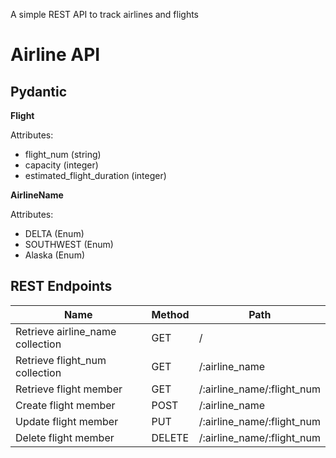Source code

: A simple REST API to track airlines and flights

# Airline API

## Pydantic

**Flight**

Attributes:

* flight_num (string)
* capacity (integer)
* estimated_flight_duration (integer)

**AirlineName**

Attributes:

* DELTA (Enum)
* SOUTHWEST (Enum)
* Alaska (Enum)


## REST Endpoints

Name                            | Method | Path
--------------------------------|--------|------------------
Retrieve airline_name collection| GET    | /
Retrieve flight_num collection  | GET    | /:airline_name
Retrieve flight member          | GET    | /:airline_name/:flight_num
Create flight member            | POST   | /:airline_name
Update flight member            | PUT    | /:airline_name/:flight_num
Delete flight member            | DELETE | /:airline_name/:flight_num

+-------+

*What you will do*. Scan the records above for the string "Enum", and copy every line where it turns up.

*Task output*.
* DELTA (Enum)
* SOUTHWEST (Enum)
* Alaska (Enum)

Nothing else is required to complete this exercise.